Luis Luis tell me now
Is there something I should know
Is there something I should say
To try to make you come to play
As important as any aspect of this game was that out-of-nowhere starter Brian Lawrence kept the Brewers in check. 3 ER through 5 IP -- we will so take that. Scott Schoenweis almost got through the 6th (listen to the beginning of "Sweet Home Alabama" for what you'll never hear during one of his outings), but the suddenly-Rolaids Jorge Sosa put his finger in the dike (keep it clean, TJ) and the slim lead was preserved.

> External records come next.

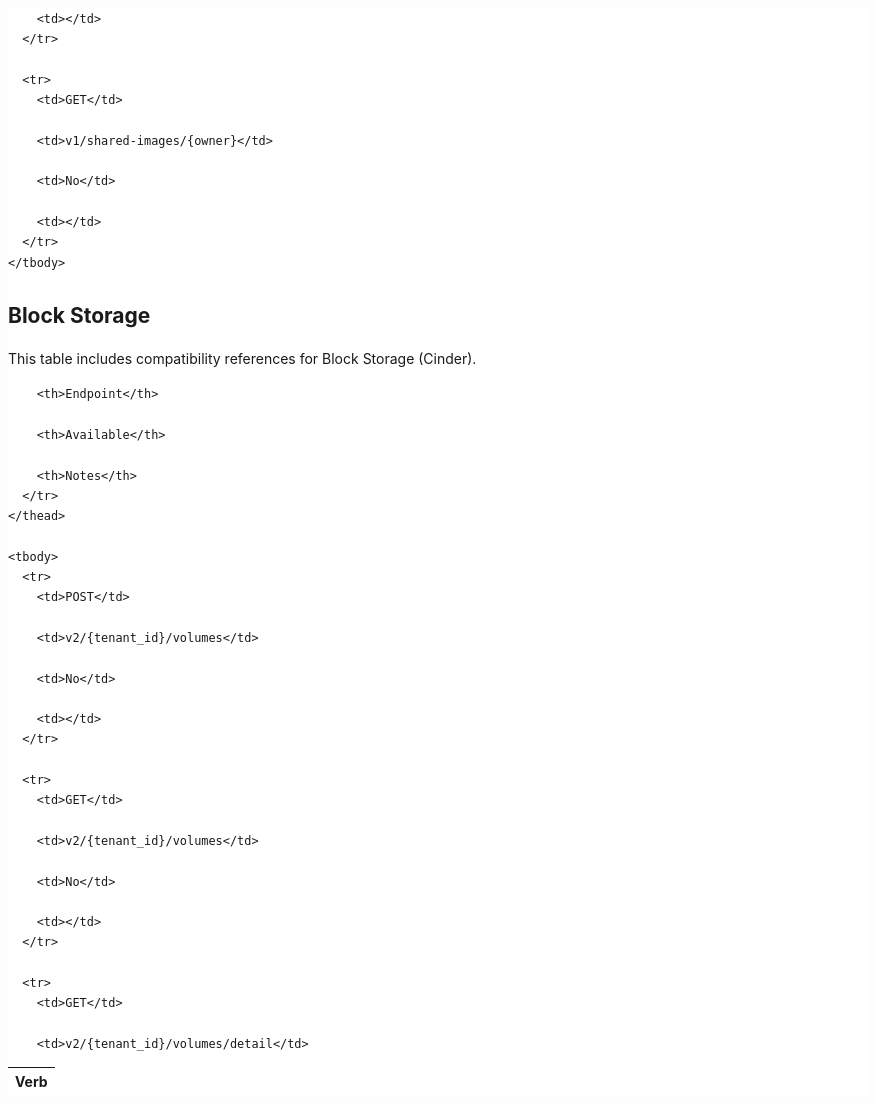         <td></td>
      </tr>

      <tr>
        <td>GET</td>

        <td>v1/shared-images/{owner}</td>

        <td>No</td>

        <td></td>
      </tr>
    </tbody>
  </table>
</div>

## Block Storage

This table includes compatibility references for Block Storage (Cinder).

<div class="table-responsive">
  <table class="table table-bordered table-hover">
    <thead>
      <tr>
        <th>Verb</th>

        <th>Endpoint</th>

        <th>Available</th>

        <th>Notes</th>
      </tr>
    </thead>

    <tbody>
      <tr>
        <td>POST</td>

        <td>v2/{tenant_id}/volumes</td>

        <td>No</td>

        <td></td>
      </tr>

      <tr>
        <td>GET</td>

        <td>v2/{tenant_id}/volumes</td>

        <td>No</td>

        <td></td>
      </tr>

      <tr>
        <td>GET</td>

        <td>v2/{tenant_id}/volumes/detail</td>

Then all heck (it's the midwest) broke loose in Barleyville, with a combo of pitching and fielding woes raining down on the Brewers. J.J. Hardy appeared to have applied neatsfoot oil to his hand instead of his glove, and even Sosa himself racked a double. By the time Johnny Estrada went after Ned Yost, apparently for some misguided "CHiPs" reference, it was a laugher.
Well, not for the Brewers announcers. Uh, Extra Innings programmers -- any chance we get to hear the soothing sounds of Gary, Keith, & Ron any time soon? Bastards.

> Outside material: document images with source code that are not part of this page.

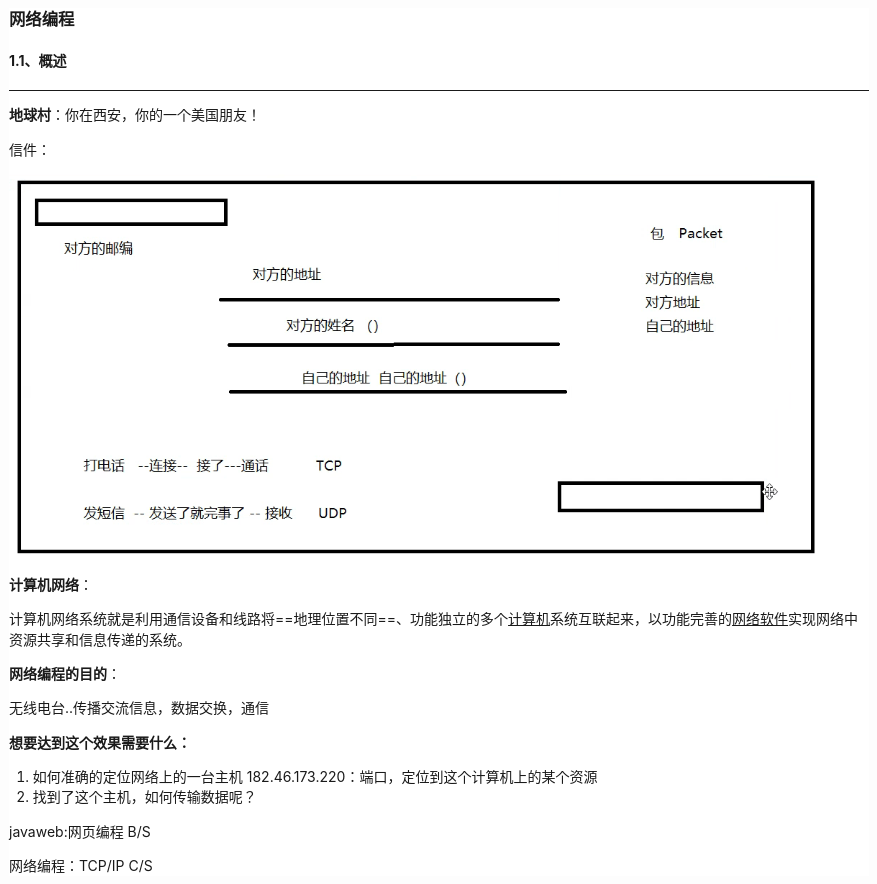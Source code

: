 ### 网络编程



#### 1.1、概述

------

**地球村**：你在西安，你的一个美国朋友！

信件：

![image-20220214100328872](网络编程.assets/image-20220214100328872.png)

**计算机网络**：

计算机网络系统就是利用通信设备和线路将==地理位置不同==、功能独立的多个[计算机](https://baike.baidu.com/item/计算机)系统互联起来，以功能完善的[网络软件](https://baike.baidu.com/item/网络软件/708424)实现网络中资源共享和信息传递的系统。



**网络编程的目的**：

无线电台..传播交流信息，数据交换，通信



**想要达到这个效果需要什么：**

1. 如何准确的定位网络上的一台主机 182.46.173.220：端口，定位到这个计算机上的某个资源
2. 找到了这个主机，如何传输数据呢？



javaweb:网页编程 B/S

网络编程：TCP/IP C/S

And so it went -- Hart jacked a blast off Aaron Sele in the ninth because he never surrenders, but the Mets cruised. Off to Chi-town, where it's been all Cubbies all the time for a month. "Stay hot" is one of the dweebier exhortations to gain popularity, a Michael Kay blurt if there ever was one, but alas, it mirrors my sentiments now. We'll say "Remain calefactory" and ratchet up the SAT-word quotient a touch. Whatever . . . keep hitting like that against Carlos Zambrano today and it'll be a breeze in the Windy City.